Tal proclamación determinó una explosión de veneración hacia la Madre de Dios
que no disminuyó más, ni en Oriente ni en Occidente, y que se tradujo en
fiestas litúrgicas, íconos, himnos y en la construcción de innumerables
iglesias dedicadas a ella.
Sin
embargo, esta meta no era definitiva. Había otro nivel para descubrir en la
maternidad divina de María, después del físico y metafísico. En las
controversias cristológicas, el título de Theotókos era valorado más
en función de la persona de Cristo que de la de María, aun siendo un título
mariano.

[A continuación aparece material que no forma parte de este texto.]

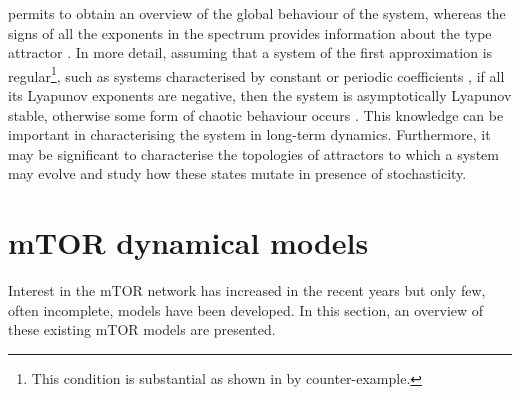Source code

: permits to obtain an overview of the global behaviour of the system, whereas the signs of all the exponents in the spectrum provides information about the type attractor \citep{Parks1992}. In more detail, assuming that a system of the first approximation is regular\footnote{This condition is substantial \citep{Leonov2007} as shown in \citep{Perron1930} by counter-example.}, such as systems characterised by constant or periodic coefficients \citep{Leonov2007, Kuznetsov2008}, if all its Lyapunov exponents are negative, then the system is asymptotically Lyapunov stable, otherwise some form of chaotic behaviour occurs \citep{Lyapunov1892, Parks1992, Kuznetsov2008}. This knowledge can be important in characterising the system in long-term dynamics. Furthermore, it may be significant to characterise the topologies of attractors to which a system may evolve and study how these states mutate in presence of stochasticity. 



\section{mTOR dynamical models}
\label{sec:mTOR dynamical models}
Interest in the mTOR network has increased in the recent years but only few, often incomplete, models have been developed. In this section, an overview of these existing mTOR models are presented.

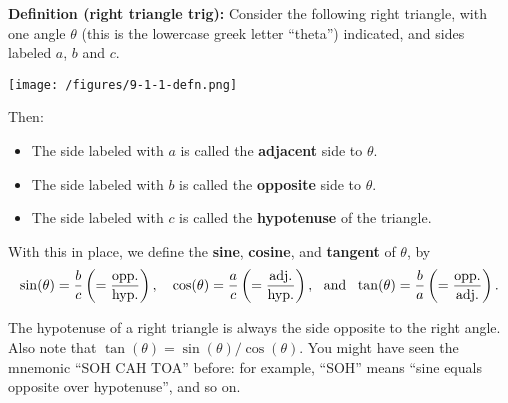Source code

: \documentclass{ximera}
\begin{document}
\begin{callout}
  {\bf Definition (right triangle trig):} Consider the following right triangle, with one angle $\theta$ (this is the lowercase greek letter ``theta'') indicated, and sides labeled $a$, $b$ and $c$.

\begin{center}
  \texttt{[image: /figures/9-1-1-defn.png]}
\end{center}
  
  Then:
  \begin{itemize}
  \item   The side labeled with $a$ is called the {\bf adjacent} side to $\theta$.
  \item The side labeled with $b$ is called the {\bf opposite} side to $\theta$.
  \item   The side labeled with $c$ is called the {\bf hypotenuse} of the triangle.
  \end{itemize}
  With this in place, we define the {\bf sine}, {\bf cosine}, and {\bf tangent} of $\theta$, by $$\sin(\theta) = \frac{b}{c} \left(= \frac{\rm opp.}{\rm hyp.}\right), \quad \cos(\theta) = \frac{a}{c}\left(=\frac{\rm adj.}{\rm hyp.}\right), ~~\mbox{and}~~ \tan(\theta) = \frac{b}{a} \left(= \frac{\rm opp.}{\rm adj.}\right).$$
\end{callout}

\begin{remark}
  The hypotenuse of a right triangle is always the side opposite to the right angle. Also note that $\tan(\theta) = \sin(\theta)/\cos(\theta)$. You might have seen the mnemonic ``SOH CAH TOA'' before: for example, ``SOH'' means ``sine equals opposite over hypotenuse'', and so on.
\end{remark}
\end{document}
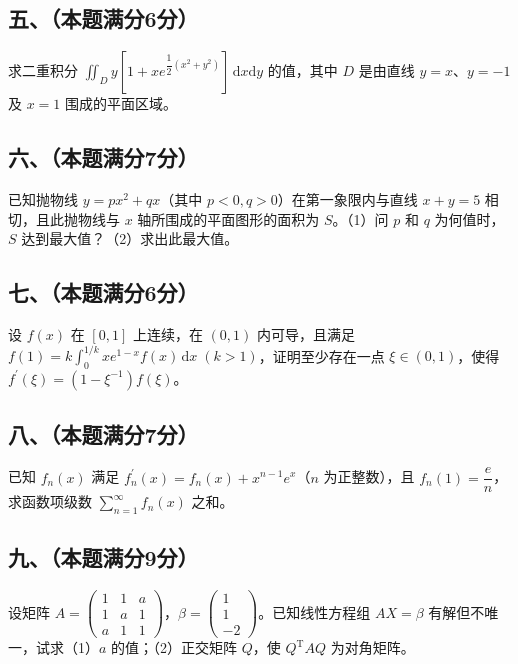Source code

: \documentclass[UTF8,12pt]{ctexart}
\begin{document}
\subsection*{五、（本题满分6分）}

求二重积分 \(\displaystyle \iint_D y[1+xe^{\dfrac{\displaystyle 1}{\displaystyle 2}(x^2+y^2)}]\,\mathrm dx\mathrm dy\) 的值，其中 \(\displaystyle D\) 是由直线 \(\displaystyle y=x\)、\(\displaystyle y=-1\) 及 \(\displaystyle x=1\) 围成的平面区域。


\subsection*{六、（本题满分7分）}

已知抛物线 \(\displaystyle y=px^2+qx\)（其中 \(\displaystyle p<0,\allowbreak q>0\)）在第一象限内与直线 \(\displaystyle x+y=5\) 相切，且此抛物线与 \(\displaystyle x\) 轴所围成的平面图形的面积为 \(\displaystyle S\)。（1）问 \(\displaystyle p\) 和 \(\displaystyle q\) 为何值时，\(\displaystyle S\) 达到最大值？（2）求出此最大值。


\subsection*{七、（本题满分6分）}

设 \(\displaystyle f(x)\) 在 \(\displaystyle [0,\allowbreak 1]\) 上连续，在 \(\displaystyle (0,\allowbreak 1)\) 内可导，且满足 \(\displaystyle f(1)=k\displaystyle \int_0^{1/k}xe^{1-x}f(x)\,\mathrm dx\;(k>1)\)，证明至少存在一点 \(\displaystyle \xi\in(0,\allowbreak 1)\)，使得 \(\displaystyle f^{\prime}(\xi)=(1-\xi^{-1})f(\xi)\)。


\subsection*{八、（本题满分7分）}

已知 \(\displaystyle f_n(x)\) 满足 \(\displaystyle f_n^{\prime}(x)=f_n(x)+x^{n-1}e^x\)（\(\displaystyle n\) 为正整数），且 \(\displaystyle f_n(1)=\dfrac{\displaystyle e}{\displaystyle n}\)，求函数项级数 \(\displaystyle \sum_{n=1}^{\infty}f_n(x)\) 之和。


\subsection*{九、（本题满分9分）}

设矩阵 \(\displaystyle A=\begin{pmatrix}1&1&a\\1&a&1\\a&1&1\end{pmatrix}\)，\(\displaystyle \beta=\begin{pmatrix}1\\1\\-2\end{pmatrix}\)。已知线性方程组 \(\displaystyle AX=\beta\) 有解但不唯一，试求（1）\(\displaystyle a\) 的值；（2）正交矩阵 \(\displaystyle Q\)，使 \(\displaystyle Q^{\mathrm T}AQ\) 为对角矩阵。
\end{document}
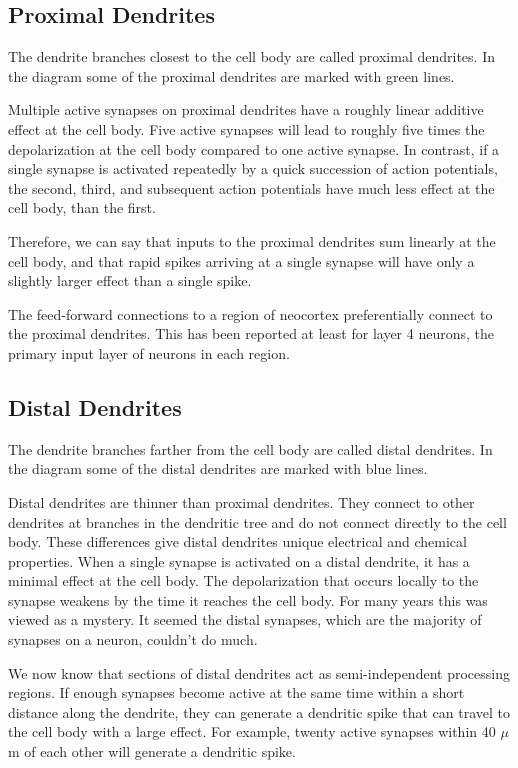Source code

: \documentclass{report}
\begin{document}
\subsection*{Proximal Dendrites}
The dendrite branches closest to the cell body are called proximal
dendrites. In the diagram some of the proximal dendrites are marked
with green lines.

Multiple active synapses on proximal dendrites have a roughly linear
additive effect at the cell body. Five active synapses will lead to
roughly five times the depolarization at the cell body compared to one
active synapse. In contrast, if a single synapse is activated
repeatedly by a quick succession of action potentials, the second,
third, and subsequent action potentials have much less effect at the
cell body, than the first.

Therefore, we can say that inputs to the proximal dendrites sum
linearly at the cell body, and that rapid spikes arriving at a single
synapse will have only a slightly larger effect than a single spike.

The feed-forward connections to a region of neocortex preferentially
connect to the proximal dendrites. This has been reported at least for
layer 4 neurons, the primary input layer of neurons in each region.

\subsection*{Distal Dendrites}
The dendrite branches farther from the cell body are called distal
dendrites. In the diagram some of the distal dendrites are marked with
blue lines.

Distal dendrites are thinner than proximal dendrites. They connect to
other dendrites at branches in the dendritic tree and do not connect
directly to the cell body. These differences give distal dendrites
unique electrical and chemical properties. When a single synapse is
activated on a distal dendrite, it has a minimal effect at the cell
body. The depolarization that occurs locally to the synapse weakens by
the time it reaches the cell body. For many years this was viewed as a
mystery. It seemed the distal synapses, which are the majority of
synapses on a neuron, couldn't do much.

We now know that sections of distal dendrites act as semi-independent
processing regions. If enough synapses become active at the same time
within a short distance along the dendrite, they can generate a
dendritic spike that can travel to the cell body with a large
effect. For example, twenty active synapses within 40 $\mu$m of each
other will generate a dendritic spike.
\end{document}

De tal título, no se llegaba todavía a las consecuencias lógicas
respecto de la persona de María y, en particular, de su santidad única. Se
corría el riesgo de que Theotókos se convirtiera en un arma de
batalla entre corrientes teológicas opuestas, en lugar de la expresión de la fe
y de la piedad de la Iglesia hacia María.
Fue
este el gran aporte de los autores latinos y en particular de san Agustín. La
maternidad de María es vista tanto como una maternidad en la fe, como
maternidad también espiritual. Estamos en la epopeya de la fe de María. A
propósito de la palabra de Jesús: Quién es mi Madre…, Agustín
responde atribuyendo a María, en grado sumo, la maternidad espiritual que viene
de hacer la voluntad del Padre:
“¿Podría
ser que la Virgen María no hizo la voluntad del Padre, que por fe creyó, por fe
concibió, que fue elegida para que de ella naciera para los hombres la
salvación, que fue creada por Cristo, antes de que en ella fuera creado Cristo?
Ciertamente que santa María hizo la voluntad del Padre y por eso es que es más
grande para María haber sido discípula de Cristo, que Madre de Cristo”[2].
La
maternidad física de María y la metafísica están ahora coronadas por el
reconocimiento de una maternidad espiritual, o de fe, que hace de María la
primera y la más santa hija de Dios, la primera y la más dócil discípula de
Cristo, la creatura que – escribe incluso san Agustín –“por el honor debido al
Señor, no se debe ni siquiera mencionar cuando se habla del pecado”[3].
La maternidad física o real de María, con la relación única y excepcional que
crea entre ella y Jesús y entre ella y la Trinidad toda entera, es, y
permanece, desde un punto de vista objetivo, la cosa más grande y el privilegio
inigualable. Es así porque encuentra una comparación subjetiva en la fe humilde
de María. Para Eva constituía ciertamente un privilegio único ser la “madre de
todos los vivientes”; sin embargo, como no tenía fe, esto no la benefició en
nada y, en lugar de santa, se vuelve desafortunada.
¡Hija de su Hijo!
María
es la única, en el universo, que puede decir, dirigiéndose a Jesús, lo que le
dice a él el Padre celeste: “¡Tú eres mi hijo; yo te he engendrado!” (cfr. Sal
2, 7; Heb 1, 5). San Ignacio de Antioquía dice, con toda simpleza, casi sin
darse cuenta en qué dimensión está proyectando una creatura, que Jesús es “de
Dios y de María”[4].
Casi como nosotros decimos de un hombre que es hijo de tal y de tal. Dante
Alighieri ha contenido la doble paradoja de María que es “Virgen y Madre” y
“madre e hija”, en un solo verso: “¡Virgen Madre, hija de tu Hijo!”[5].
El
título “Madre de Dios” basta por sí solo para fundar la grandeza de María y
para justificar el honor a ella tributado. Se reprenderá a veces a los
católicos por exagerar en el honor y en la importancia atribuida a María y a
veces es necesario reconocer que esto era justificado, al menos por el modo con
el cual esto sucedía. Sin embargo, no se piensa nunca en lo que ha hecho Dios.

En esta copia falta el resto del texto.